Start of Block

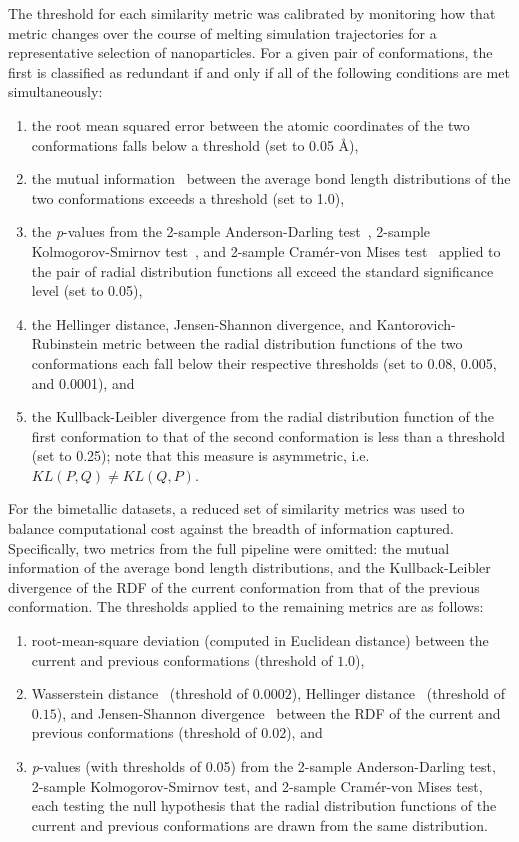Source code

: \documentclass[12pt]{article}
\begin{document}
The threshold for each similarity metric was calibrated by monitoring how that metric changes over the course of melting simulation trajectories for a representative selection of nanoparticles. For a given pair of conformations, the first is classified as redundant if and only if all of the following conditions are met simultaneously:
\begin{enumerate}
    \item the root mean squared error between the atomic coordinates of the two conformations falls below a threshold (set to 0.05 \AA),
    \item the mutual information~\cite{Kreer1957MI,Shannon1948MI} between the average bond length distributions of the two conformations exceeds a threshold (set to 1.0),
    \item the \textit{p}-values from the 2-sample Anderson-Darling test~\cite{Scholz2012ADtest}, 2-sample Kolmogorov-Smirnov test~\cite{Conover1965KStest}, and 2-sample Cram\'er-von Mises test~\cite{Anderson1962CMtest} applied to the pair of radial distribution functions all exceed the standard significance level (set to 0.05),
    \item the Hellinger distance, Jensen-Shannon divergence, and Kantorovich-Rubinstein metric between the radial distribution functions of the two conformations each fall below their respective thresholds (set to 0.08, 0.005, and 0.0001), and
    \item the Kullback-Leibler divergence from the radial distribution function of the first conformation to that of the second conformation is less than a threshold (set to 0.25); note that this measure is asymmetric, i.e.\ $KL(P, Q) \neq KL(Q, P)$.
\end{enumerate}

For the bimetallic datasets, a reduced set of similarity metrics was used to balance computational cost against the breadth of information captured. Specifically, two metrics from the full pipeline were omitted: the mutual information of the average bond length distributions, and the Kullback-Leibler divergence of the RDF of the current conformation from that of the previous conformation. The thresholds applied to the remaining metrics are as follows:
\begin{enumerate}
    \item root-mean-square deviation (computed in Euclidean distance) between the current and previous conformations (threshold of $1.0$),
    \item Wasserstein distance~\cite{Kantorovich1960KantorovichDist} (threshold of $0.0002$), Hellinger distance~\cite{Beran1977HellingerDist} (threshold of $0.15$), and Jensen-Shannon divergence~\cite{Fuglede2004JSdiv} between the RDF of the current and previous conformations (threshold of $0.02$), and
    \item \textit{p}-values (with thresholds of 0.05) from the 2-sample Anderson-Darling test, 2-sample Kolmogorov-Smirnov test, and 2-sample Cram\'er-von Mises test, each testing the null hypothesis that the radial distribution functions of the current and previous conformations are drawn from the same distribution.
\end{enumerate}
\end{document}
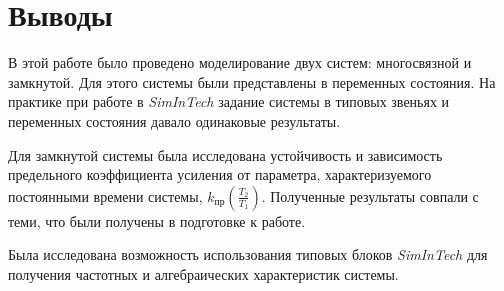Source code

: 	\section{Выводы}
	
	В этой работе было проведено моделирование двух систем: многосвязной и замкнутой. Для этого системы были представлены в переменных состояния. На практике при работе в \textit{SimInTech} задание системы в типовых звеньях и переменных состояния давало одинаковые результаты. 
	
	Для замкнутой системы была исследована устойчивость и зависимость предельного коэффициента усиления от параметра, характеризуемого постоянными времени системы, $k_\text{пр}\left(\frac{T_2}{T_1}\right)$. Полученные результаты совпали с теми, что были получены в подготовке к работе.
	
	Была исследована возможность использования типовых блоков \textit{SimInTech} для получения частотных и алгебраических характеристик системы.
	

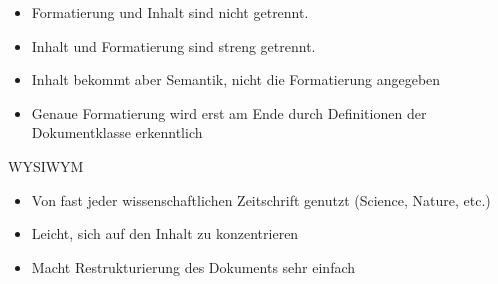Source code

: 


\begin{frame}
	\begin{description}
		\item<1,2>[WYSIWYG]
		\begin{itemize}
			\item<2>{Formatierung und Inhalt sind nicht getrennt.}
		\end{itemize}
		\item<3-6>[WYSIWYM]
		\begin{itemize}
			\item<4>{Inhalt und Formatierung sind streng getrennt.}
			\item<5>{Inhalt bekommt aber Semantik, nicht die Formatierung angegeben}
			\item<6>{Genaue Formatierung wird erst am Ende durch Definitionen der Dokumentklasse erkenntlich}
		\end{itemize}
	\end{description}
\end{frame}

\begin{frame}{WYSIWYM}
	\begin{itemize}[<+-|alert@+>]
		\item Von fast jeder wissenschaftlichen Zeitschrift genutzt (Science, Nature, etc.)
		\item Leicht, sich auf den Inhalt zu konzentrieren
        \item Macht Restrukturierung des Dokuments sehr einfach
	\end{itemize}
\end{frame}
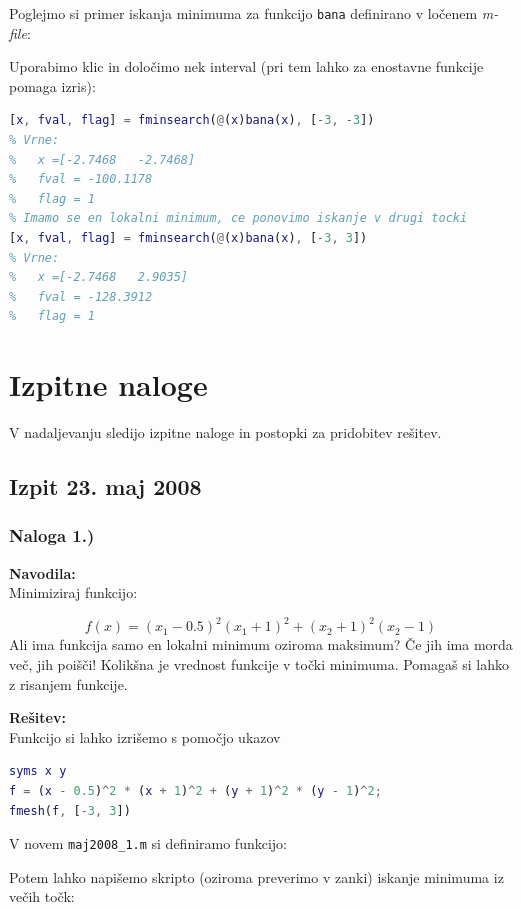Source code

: \documentclass[a4paper,11pt]{article}
\begin{document}
Poglejmo si primer iskanja minimuma za funkcijo \texttt{bana} definirano v ločenem \textit{m-file}:

Uporabimo klic in določimo nek interval (pri tem lahko za enostavne funkcije pomaga izris):
\begin{lstlisting}[label=minsearch_sample_call,language=Matlab]
% Funkcija vraca tocko x, vrednost minimuma fval, in zastavico flag (katero opazujemo da je 1 - pomeni da je najdena ustrezna resitev)
[x, fval, flag] = fminsearch(@(x)bana(x), [-3, -3])
% Vrne:
%	x =[-2.7468   -2.7468]
%	fval = -100.1178
%	flag = 1
% Imamo se en lokalni minimum, ce ponovimo iskanje v drugi tocki
[x, fval, flag] = fminsearch(@(x)bana(x), [-3, 3])
% Vrne:
%	x =[-2.7468   2.9035]
%	fval = -128.3912
%	flag = 1
\end{lstlisting}


\section{Izpitne naloge}

V nadaljevanju sledijo izpitne naloge in postopki za pridobitev rešitev.
\newpage

\subsection{Izpit 23. maj 2008}

\subsubsection{Naloga 1.)}
\label{task:maj2008_1}

\textbf{Navodila:} \\ 
Minimiziraj funkcijo:

\begin{equation} \label{eq:maj2008_1}
f(x) = (x_1 - 0.5)^2 (x_1 + 1)^2 + (x_2 + 1)^2 (x_2 - 1)
\end{equation}
Ali ima funkcija samo en lokalni minimum oziroma maksimum? Če jih ima morda več, jih poišči! Kolikšna je vrednost funkcije v točki minimuma. Pomagaš si lahko z risanjem funkcije.

\vspace{5mm}
\noindent \textbf{Rešitev:} \\ 
Funkcijo si lahko izrišemo s pomočjo ukazov

\begin{lstlisting}[language=Matlab]
syms x y
f = (x - 0.5)^2 * (x + 1)^2 + (y + 1)^2 * (y - 1)^2;
fmesh(f, [-3, 3])
\end{lstlisting}
V novem \texttt{maj2008\_1.m} si definiramo funkcijo:

Potem lahko napišemo skripto (oziroma preverimo v zanki) iskanje minimuma iz večih točk:
\end{document}
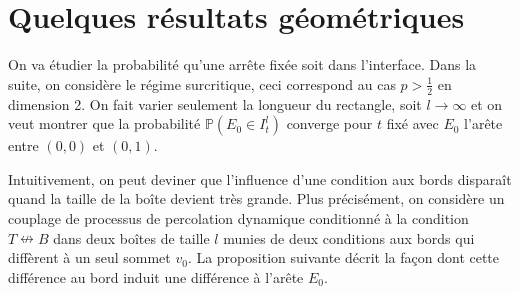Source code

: \documentclass[titlepage,a4paper,11pt]{article}
\newcounter{prop}
\newcounter{cor}
\newcommand{\nconnect}{\nleftrightarrow}
\begin{document}
\section{Quelques résultats géométriques}
On va étudier la probabilité qu'une arrête fixée soit dans l'interface. Dans la suite, on considère le régime surcritique, ceci correspond au cas $p>\frac{1}{2}$ en dimension 2. On fait varier seulement la longueur du rectangle, soit $l \rightarrow \infty$ et on veut montrer que la probabilité $\mathbb{P}(E_0 \in I^l_t)$ converge pour $t$ fixé avec $E_0$ l'arête entre $(0,0)$ et $(0,1)$.

Intuitivement, on peut deviner que l'influence d'une condition aux bords disparaît quand la taille de la boîte devient très grande. Plus précisément, on considère un couplage de processus de percolation dynamique conditionné à la condition $T\nconnect B$ dans deux boîtes de taille $l$ munies de deux conditions aux bords qui diffèrent à un seul sommet $v_0$. La proposition suivante décrit la façon dont cette différence au bord induit une différence à l'arête $E_0$.
\end{document}
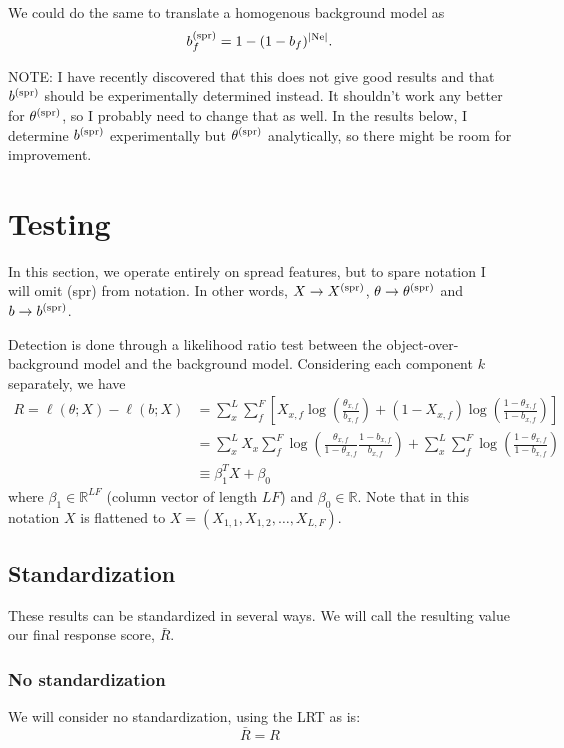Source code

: \documentclass{article}
\begin{document}
We could do the same to translate a homogenous background model as
\[
    b^{\text{(spr)}}_f = 1 - (1 - b_f)^{|\text{Ne}|}.
\]

\noindent
NOTE: I have recently discovered that this does not give good results and that $b^{\text{(spr)}}$ should be experimentally determined instead. It shouldn't work any better for $\theta^{\text{(spr)}}$, so I probably need to change that as well. In the results below, I determine $b^{\text{(spr)}}$ experimentally but $\theta^{\text{(spr)}}$ analytically, so there might be room for improvement.


\section{Testing}
In this section, we operate entirely on spread features, but to spare notation I will omit (spr) from notation. In other words, $X \rightarrow X^{\text{(spr)}}$, $\theta \rightarrow \theta^{\text{(spr)}}$ and $b \rightarrow b^{\text{(spr)}}$.

Detection is done through a likelihood ratio test between the object-over-background model and the background model. Considering each component $k$ separately, we have
\begin{align*}
    R = \ell(\theta; X) - \ell(b; X) &= \sum_x^L \sum_f^F \left[ X_{x,f} \log \left(\frac{\theta_{x,f}}{b_{x,f}}\right) + (1 - X_{x,f})\log\left( \frac{1 - \theta_{x,f}}{1 - b_{x,f}}\right)\right] \\
    &= \sum_x^L X_x \sum_f^F \log \left(\frac{\theta_{x,f}}{1-\theta_{x,f}} \frac{1 - b_{x,f}}{b_{x,f}}\right) + \sum_x^L \sum_f^F \log\left(\frac{1 - \theta_{x,f}}{1 - b_{x,f}}\right) \\
    &\equiv \beta_1^T X + \beta_0 
\end{align*}
where $\beta_1 \in \mathbb{R}^{LF}$ (column vector of length $LF$) and $\beta_0 \in \mathbb{R}$. Note that in this notation $X$ is flattened to $X = (X_{1,1}, X_{1,2}, \dots, X_{L,F})$. 

\subsection{Standardization}

These results can be standardized in several ways. We will call the resulting value our final response score, $\bar R$.

\subsubsection{No standardization}
We will consider no standardization, using the LRT as is:
\[
    \bar R = R 
\]
\end{document}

End of Block

Copy out, from the material above, each line where the word "root" is present.

    \item the root mean squared error between the atomic coordinates of the two conformations falls below a threshold (set to 0.05 \AA),
    \item root-mean-square deviation (computed in Euclidean distance) between the current and previous conformations (threshold of $1.0$),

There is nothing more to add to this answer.